Which analytical engines are being used?

Analytical engines are being used by all three main political parties; the Lib Dems use one called Contact Creator, Labour has Voter ID and the Tories use Merlin. They calculate the likelihood of voters choosing each party in every UK constituency, though the raw data behind all of them comes from the Mosiac database of UK demographics.

"Mosiac was one of the first segmentation classifications in the UK," says Mole, who explains that it's stereotyping based on information. On its own it's a really blunt tool. For instance, it will use someone's postcode to determine the type of voter they are likely to be – where you live determines whether you're communicated to as 'Mondeo Man', or not. "Individuals, regardless of whether they are voters, are now far more complex and need to be understood and communicated to on an individual level," says Mole.

Mosaic is the base layer of information needed to make predictions about the voting population, but as we've become more diverse and unpredictable, a new layer of analytics is being used. It was pioneered, perhaps not surprisingly, in the USA.

Sean Owen Director of Data Science at Cloudera

Sean Owen, Director of Data Science at Cloudera

Is this the 'Obama-isation' of politics?

"If we use the US 2012 presidential election as the yardage stick for a truly data-driven campaign, then it doesn't seem like we've yet seen the same from a major UK campaign," says Sean Owen, Director of Data Science, at big data analytics firm Cloudera. "I believe this will be the first General Election when we can point to a decisive effect from analytics."

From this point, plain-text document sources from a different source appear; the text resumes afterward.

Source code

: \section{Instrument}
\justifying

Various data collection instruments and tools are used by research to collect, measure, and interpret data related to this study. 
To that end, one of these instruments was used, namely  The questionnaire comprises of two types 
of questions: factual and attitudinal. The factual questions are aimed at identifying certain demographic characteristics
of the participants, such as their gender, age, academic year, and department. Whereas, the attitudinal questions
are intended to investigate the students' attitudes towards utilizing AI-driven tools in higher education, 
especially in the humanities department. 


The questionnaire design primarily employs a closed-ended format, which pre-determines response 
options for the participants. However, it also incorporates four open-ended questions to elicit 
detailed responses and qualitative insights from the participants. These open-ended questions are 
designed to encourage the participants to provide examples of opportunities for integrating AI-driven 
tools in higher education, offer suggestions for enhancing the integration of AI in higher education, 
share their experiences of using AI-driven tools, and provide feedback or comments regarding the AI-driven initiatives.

In the US 2012 presidential election the Obama campaign used analytics to centralise scraps of information from campaigns, and merge them with demographic databases to understand voters. "Analytics was used to precisely identify 'swing' voters who are receptive to a political message, and intelligently buy media time that precisely reaches them – i.e. many, cheap, focused TV slots, not simply a couple of expensive prime-time slots," says Owen.

However, the UK hasn't reached that stage yet. "The UK's political parties are nowhere near as advanced in their use of analytics platforms and databases compared to the US," says Mole. "The main UK parties will of course have access to proven and industry-leading analytical software such as SAS, SPSS, but the most important part of any insight-led analytics campaign is the data that goes into it."

"Imagine your analytical software as an engine; the data is the fuel that drives it, and it simply wouldn't run without it.